I'll take you home again Kathleen…

En douze ans, neuf mois et sept jours de service actif sur l'Enterprise, le commandant Spock n'avait jamais été davantage au bord de l'explosion intérieure qu'à cet instant.

The roses have all left your cheeks…

Il leur restait 12,4 minutes avant que le vaisseau n'entre dans l'atmosphère de Psi 2000 et ne se désintègre. La moitié de l'équipage était sous l'emprise de ce virus inconnu qui désinhibait les humains, et le lieutenant Riley…

I've watched them fade away and die…

… le lieutenant Riley s'était barricadé à l'ingénierie, empêchant par là même toute tentative, même désespérée, d'action sur les moteurs, et toute possibilité d'éteindre les haut-parleurs qui diffusaient depuis près de dix minutes la voix peu mélodieuse du jeune Irlandais.

And tears bedim your loving eyes…

La main de Spock se crispa sur l'outil qu'il tenait à la main.
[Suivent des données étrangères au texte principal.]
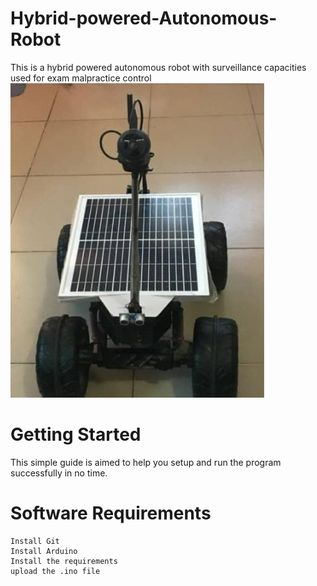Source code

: # Hybrid-powered-Autonomous-Robot
This is a hybrid powered autonomous robot with surveillance capacities used for exam malpractice control
![image](https://github.com/ikechiamaka/Hybrid-powered-Autonomous-Robot/blob/main/IMG-20211019-WA0016.jpg)
# Getting Started

This simple guide is aimed to help you setup and run the program successfully in no time.
# Software Requirements

    Install Git
    Install Arduino
    Install the requirements 
    upload the .ino file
Il se croyait pourtant, étant Vulcain, imperméable à l'irritation, blindé contre les contrariétés, et capable de rester concentré dans n'importe quelle situation, même en danger de mort.

Et maintenant, mesdames et messieurs, encore une fois ! I'll take you home again Kathleen…

Le tournevis qu'il tenait à la main se brisa net et il serra les lèvres pour ne pas laisser s'échapper de la cage de ses lèvres le juron qui ne demandait qu'à en sortir.

Duhsu ! pensa-t-il très fort, si fort qu'un autre Vulcain présent sur la passerelle aurait probablement perçu l'onde télépathique d'agacement qui l'accompagna.

L'unique bonne nouvelle, à l'instant présent, alors que le vaisseau, irrésistiblement attiré par la planète Psi 2000, risquait de s'y écraser dans moins d'une dizaine de minutes, et que Riley reprenait à tue-tête son infernale rengaine, l'unique bonne nouvelle était donc que Spock fût le seul Vulcain présent sur l'Enterprise. Nul ne pourrait donc savoir qu'en son for intérieur, il avait traité le lieutenant d'idiot.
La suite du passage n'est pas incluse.